Son travail à lui, c’était webmaster : en 2015, il s’occupait du site et des réseaux sociaux de Charlie. Avant ça, explique la petite biographie qui accompagne ses articles dans le journal, «il avait essayé de devenir gendarme par révolte adolescente, pour faire chier un père communiste et soixante-huitard». Il aimait Keith Jarrett, Gaston Lagaffe et Cioran. Il était délégué du personnel aussi. Ses chats s’appelaient Dupond et Dupont.
«Réaction animale»
Dix-huit mois avant l’attaque, il avait rencontré Maisie, une jeune Australienne qui travaillait en France. Après l’attentat, Anne Hidalgo les avait mariés à la mairie du XIe arrondissement. C’est sans doute pour cela que ce père d’une petite fille avait accepté de rencontrer un journaliste australien, il y a quelques jours, à qui il avait confié qu’il parvenait enfin à toucher sa pension d’invalidité «sans trop de culpabilité», avouant s’être parfois demandé ce qu’il pourrait faire de sa vie sans être un «parasite» pour la société. Alors il arpentait les salles de classes, parlant de terrorisme avec des élèves parfois peu sensibilisés au sujet, rappelant que les collégiens d’aujourd’hui étaient tout juste nourrissons le 7 janvier 2015, qu’ils avaient le droit d’ignorer et qu’on avait le devoir de leur apprendre.
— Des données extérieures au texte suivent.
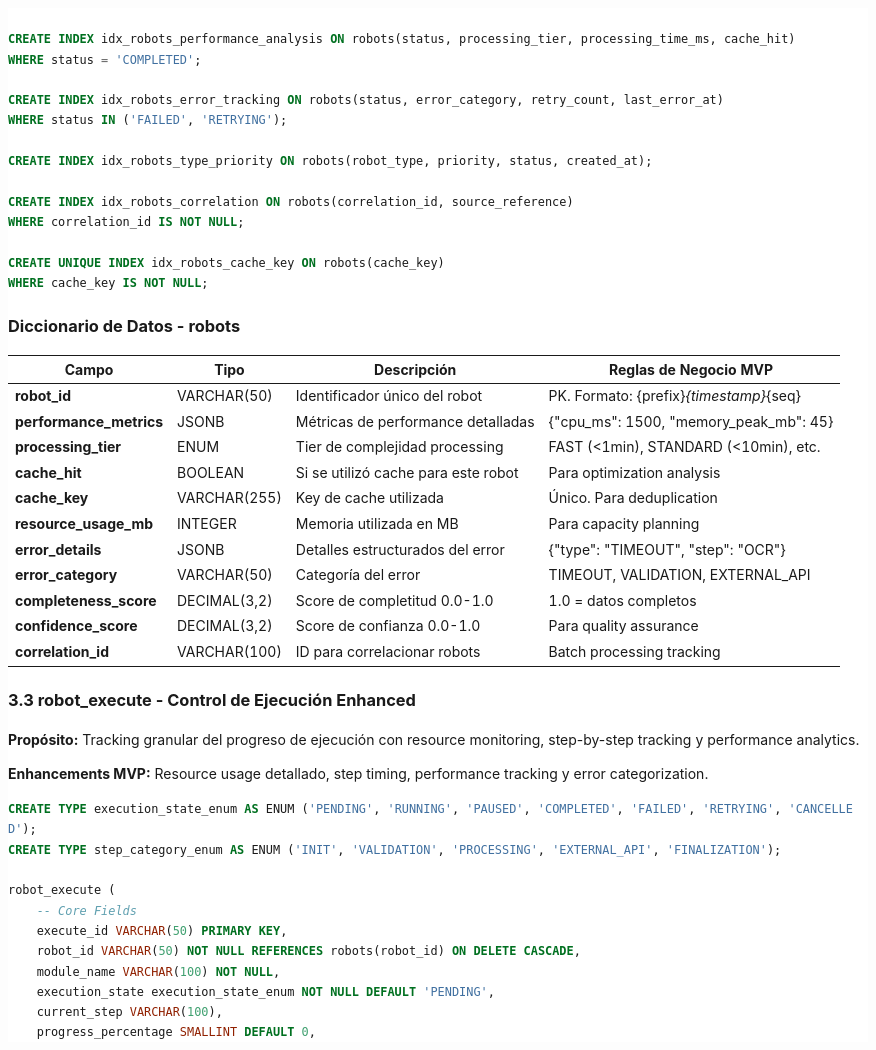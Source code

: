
 ```sql

CREATE INDEX idx_robots_performance_analysis ON robots(status, processing_tier, processing_time_ms, cache_hit)
WHERE status = 'COMPLETED';

CREATE INDEX idx_robots_error_tracking ON robots(status, error_category, retry_count, last_error_at)
WHERE status IN ('FAILED', 'RETRYING');

CREATE INDEX idx_robots_type_priority ON robots(robot_type, priority, status, created_at);

CREATE INDEX idx_robots_correlation ON robots(correlation_id, source_reference)
WHERE correlation_id IS NOT NULL;

CREATE UNIQUE INDEX idx_robots_cache_key ON robots(cache_key)
WHERE cache_key IS NOT NULL;

```

### Diccionario de Datos - robots

| **Campo** | **Tipo** | **Descripción** | **Reglas de Negocio MVP** |
| --- | --- | --- | --- |
| **robot_id** | VARCHAR(50) | Identificador único del robot | PK. Formato: {prefix}*{timestamp}*{seq} |
| **performance_metrics** | JSONB | Métricas de performance detalladas | {"cpu_ms": 1500, "memory_peak_mb": 45} |
| **processing_tier** | ENUM | Tier de complejidad processing | FAST (<1min), STANDARD (<10min), etc. |
| **cache_hit** | BOOLEAN | Si se utilizó cache para este robot | Para optimization analysis |
| **cache_key** | VARCHAR(255) | Key de cache utilizada | Único. Para deduplication |
| **resource_usage_mb** | INTEGER | Memoria utilizada en MB | Para capacity planning |
| **error_details** | JSONB | Detalles estructurados del error | {"type": "TIMEOUT", "step": "OCR"} |
| **error_category** | VARCHAR(50) | Categoría del error | TIMEOUT, VALIDATION, EXTERNAL_API |
| **completeness_score** | DECIMAL(3,2) | Score de completitud 0.0-1.0 | 1.0 = datos completos |
| **confidence_score** | DECIMAL(3,2) | Score de confianza 0.0-1.0 | Para quality assurance |
| **correlation_id** | VARCHAR(100) | ID para correlacionar robots | Batch processing tracking |

### 3.3 robot_execute - Control de Ejecución Enhanced

**Propósito:** Tracking granular del progreso de ejecución con resource monitoring, step-by-step tracking y performance analytics.

**Enhancements MVP:** Resource usage detallado, step timing, performance tracking y error categorization.

```sql
CREATE TYPE execution_state_enum AS ENUM ('PENDING', 'RUNNING', 'PAUSED', 'COMPLETED', 'FAILED', 'RETRYING', 'CANCELLED');
CREATE TYPE step_category_enum AS ENUM ('INIT', 'VALIDATION', 'PROCESSING', 'EXTERNAL_API', 'FINALIZATION');

robot_execute (
    -- Core Fields
    execute_id VARCHAR(50) PRIMARY KEY,
    robot_id VARCHAR(50) NOT NULL REFERENCES robots(robot_id) ON DELETE CASCADE,
    module_name VARCHAR(100) NOT NULL,
    execution_state execution_state_enum NOT NULL DEFAULT 'PENDING',
    current_step VARCHAR(100),
    progress_percentage SMALLINT DEFAULT 0,
```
Dans le récit qu’il avait écrit en 2020, Simon Fieschi avait confié les pensées les plus noires qui l’avaient habité dans sa chambre d’hôpital. «J’ai beaucoup réfléchi dans ce lit et j’ai compris que mourir était ma seule solution. Mais comment ? Impossible de me suicider, paralysé sur un lit de réanimation et sous surveillance médicale constante. Etre forcé à vivre me paraissait une intolérable négation de ma liberté. J’en ai conclu que pour récupérer cette liberté, je devais attendre mon heure, observer et aller mieux pour avoir enfin l’occasion de me tuer.» Plus loin pourtant, il écrit : «Malgré mon désir conscient d’arrêter de vivre, je me souviendrai toujours de ma réaction animale, instinctive, de me cabrer de tout mon être contre la mort.» Le vertige qu’on ressent à la lecture de ces lignes, quatre ans après leur publication, presque dix ans après l’attentat, est là pour nous rappeler que les plaies, quel que soit le temps, ne se referment jamais.